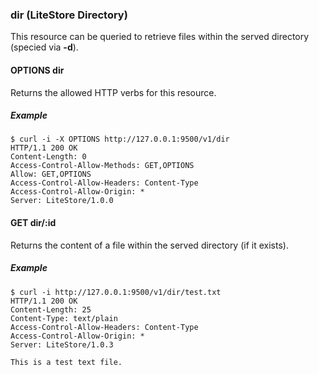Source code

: ### dir (LiteStore Directory)

This resource can be queried to retrieve files within the served directory (specied via **-d**).

#### OPTIONS dir

Returns the allowed HTTP verbs for this resource.

##### Example

```
$ curl -i -X OPTIONS http://127.0.0.1:9500/v1/dir
HTTP/1.1 200 OK
Content-Length: 0
Access-Control-Allow-Methods: GET,OPTIONS
Allow: GET,OPTIONS
Access-Control-Allow-Headers: Content-Type
Access-Control-Allow-Origin: *
Server: LiteStore/1.0.0
```

#### GET dir/:id

Returns the content of a file within the served directory (if it exists).

##### Example

```
$ curl -i http://127.0.0.1:9500/v1/dir/test.txt
HTTP/1.1 200 OK
Content-Length: 25
Content-Type: text/plain
Access-Control-Allow-Headers: Content-Type
Access-Control-Allow-Origin: *
Server: LiteStore/1.0.3

This is a test text file.
```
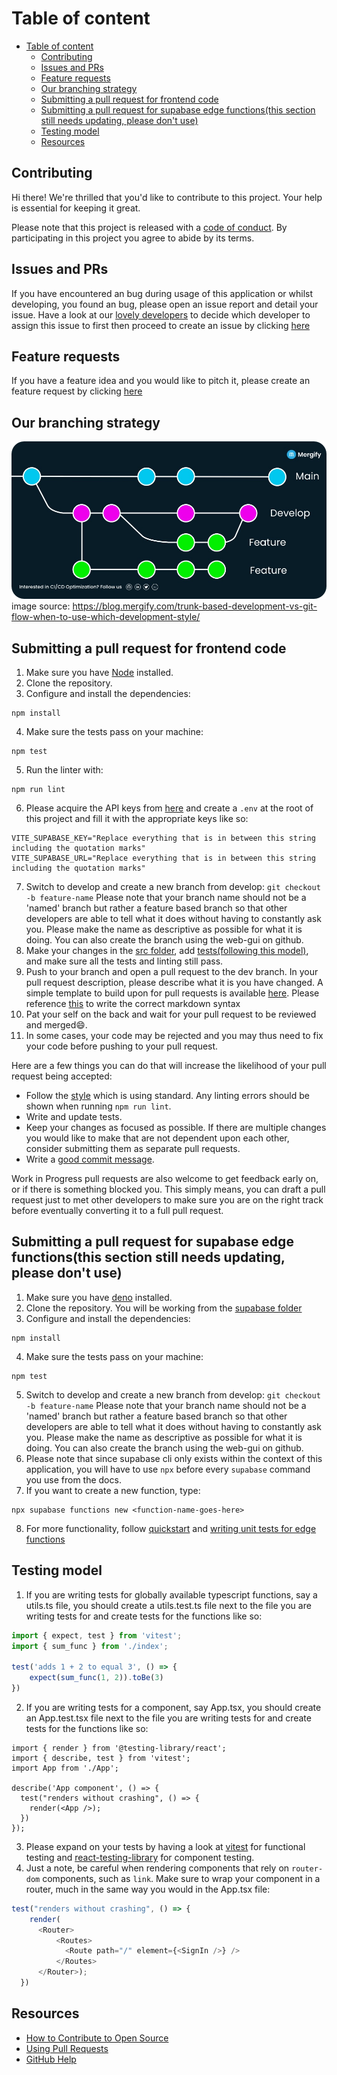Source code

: # Table of content
- [Table of content](#table-of-content)
  - [Contributing](#contributing)
  - [Issues and PRs](#issues-and-prs)
  - [Feature requests](#feature-requests)
  - [Our branching strategy](#our-branching-strategy)
  - [Submitting a pull request for frontend code](#submitting-a-pull-request-for-frontend-code)
  - [Submitting a pull request for supabase edge functions(this section still needs updating, please don't use)](#submitting-a-pull-request-for-supabase-edge-functionsthis-section-still-needs-updating-please-dont-use)
  - [Testing model](#testing-model)
  - [Resources](#resources)

## Contributing

Hi there! We're thrilled that you'd like to contribute to this project. Your help is essential for keeping it great.

Please note that this project is released with a <a href="CODE_OF_CONDUCT.md">code of conduct</a>. By participating in this project you agree to abide by its terms.

## Issues and PRs

If you have encountered an bug during usage of this application or whilst developing, you found an bug, please open an issue report and detail your issue. Have a look at our <a href="https://github.com/COS301-SE-2024/MiniProject13#the-team">lovely developers</a> to decide which developer to assign this issue to first then proceed to create an issue by clicking <a href="https://github.com/COS301-SE-2024/MiniProject13/issues/new?assignees=&labels=bug&projects=&template=bug_report.md&title=%5BBUG%5D">here</a>

## Feature requests

If you have a feature idea and you would like to pitch it, please create an feature request by clicking <a href="https://github.com/COS301-SE-2024/MiniProject13/issues/new?assignees=&labels=enhancement&projects=&template=feature_request.md&title=%5BFEATURE+REQUEST%5D">here</a>

## Our branching strategy

![Git trunk based strategy!](/images/GitFlow_trunk.png "Git trunk based strategy")
image source: https://blog.mergify.com/trunk-based-development-vs-git-flow-when-to-use-which-development-style/

## Submitting a pull request for frontend code

1. Make sure you have <a href="https://nodejs.org/en/download/current">Node</a> installed.
2. Clone the repository.
3. Configure and install the dependencies:
```
npm install
```
4. Make sure the tests pass on your machine: 
```
npm test
```
5. Run the linter with:
```
npm run lint
```
6. Please acquire the API keys from <a href="https://supabase.com/dashboard/project/przfwtfinnjmlhcdbqbr/settings/api">here</a> and create a ```.env``` at the root of this project and fill it with the appropriate keys like so:
```
VITE_SUPABASE_KEY="Replace everything that is in between this string including the quotation marks"
VITE_SUPABASE_URL="Replace everything that is in between this string including the quotation marks"
```
7. Switch to develop and create a new branch from develop: 
```git checkout -b feature-name``` 
Please note that your branch name should not be a 'named' branch but rather a feature based branch so that other developers are able to tell what it does without having to constantly ask you. Please make the name as descriptive as possible for what it is doing. You can also create the branch using the web-gui on github.
8. Make your changes in the <a href="/src">src folder</a>, add <a href="#testing-model">tests(following this model)</a>, and make sure all the tests and linting still pass.
9. Push to your branch and open a pull request to the dev branch. In your pull request description, please describe what it is you have changed. A simple template to build upon for pull requests is available <a href="pull_request_template.md">here</a>. Please reference <a href="https://www.markdownguide.org/basic-syntax/#overview">this</a> to write the correct markdown syntax
10. Pat your self on the back and wait for your pull request to be reviewed and merged😄.
11. In some cases, your code may be rejected and you may thus need to fix your code before pushing to your pull request.

Here are a few things you can do that will increase the likelihood of your pull request being accepted:

- Follow the <a href="https://standardjs.com/">style</a> which is using standard. Any linting errors should be shown when running `npm run lint`.
- Write and update tests.
- Keep your changes as focused as possible. If there are multiple changes you would like to make that are not dependent upon each other, consider submitting them as separate pull requests.
- Write a <a href="http://tbaggery.com/2008/04/19/a-note-about-git-commit-messages.html">good commit message</a>.

Work in Progress pull requests are also welcome to get feedback early on, or if there is something blocked you. This simply means, you can draft a pull request just to met other developers to make sure you are on the right track before eventually converting it to a full pull request.

## Submitting a pull request for supabase edge functions(this section still needs updating, please don't use)

1. Make sure you have <a href="https://docs.deno.com/runtime/manual/getting_started/installation">deno</a> installed.
2. Clone the repository. You will be working from the <a href="/supabase/">supabase folder</a>
3. Configure and install the dependencies:
```
npm install
```
4. Make sure the tests pass on your machine: 
```
npm test
```
5. Switch to develop and create a new branch from develop: 
```git checkout -b feature-name``` 
Please note that your branch name should not be a 'named' branch but rather a feature based branch so that other developers are able to tell what it does without having to constantly ask you. Please make the name as descriptive as possible for what it is doing. You can also create the branch using the web-gui on github.
6. Please note that since supabase cli only exists within the context of this application, you will have to use ```npx``` before every ```supabase``` command you use from the docs.
7. If you want to create a new function, type:
```
npx supabase functions new <function-name-goes-here>
```
8. For more functionality, follow <a href="https://supabase.com/docs/guides/functions/quickstart">quickstart</a> and <a href="https://supabase.com/docs/guides/functions/unit-test#testing-in-deno">writing unit tests for edge functions</a>

## Testing model

1. If you are writing tests for globally available typescript functions, say a utils.ts file, you should create a utils.test.ts file next to the file you are writing tests for and create tests for the functions like so:
```ts
import { expect, test } from 'vitest';
import { sum_func } from './index';

test('adds 1 + 2 to equal 3', () => {
    expect(sum_func(1, 2)).toBe(3)
})
```
2. If you are writing tests for a component, say App.tsx, you should create an App.test.tsx file next to the file you are writing tests for and create tests for the functions like so:
```tsx
import { render } from '@testing-library/react';
import { describe, test } from 'vitest';
import App from './App';

describe('App component', () => {
  test("renders without crashing", () => {
    render(<App />);
  })
});
```
3. Please expand on your tests by having a look at <a href="https://vitest.dev/guide/mocking.html">vitest</a> for functional testing and <a href="https://testing-library.com/docs/react-testing-library/example-intro">react-testing-library</a> for component testing.
4. Just a note, be careful when rendering components that rely on ```router-dom``` components, such as ```link```. Make sure to wrap your component in a router, much in the same way you would in the App.tsx file:
```ts
test("renders without crashing", () => {
    render(
      <Router>
          <Routes>
            <Route path="/" element={<SignIn />} />
          </Routes>
      </Router>);
  })
```

## Resources

- [How to Contribute to Open Source](https://opensource.guide/how-to-contribute/)
- [Using Pull Requests](https://help.github.com/articles/about-pull-requests/)
- [GitHub Help](https://help.github.com)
==*==
What you should do:
Would you show every line in the data above that contains the string "Table"?

Task output:
: # Table of content
- [Table of content](#table-of-content)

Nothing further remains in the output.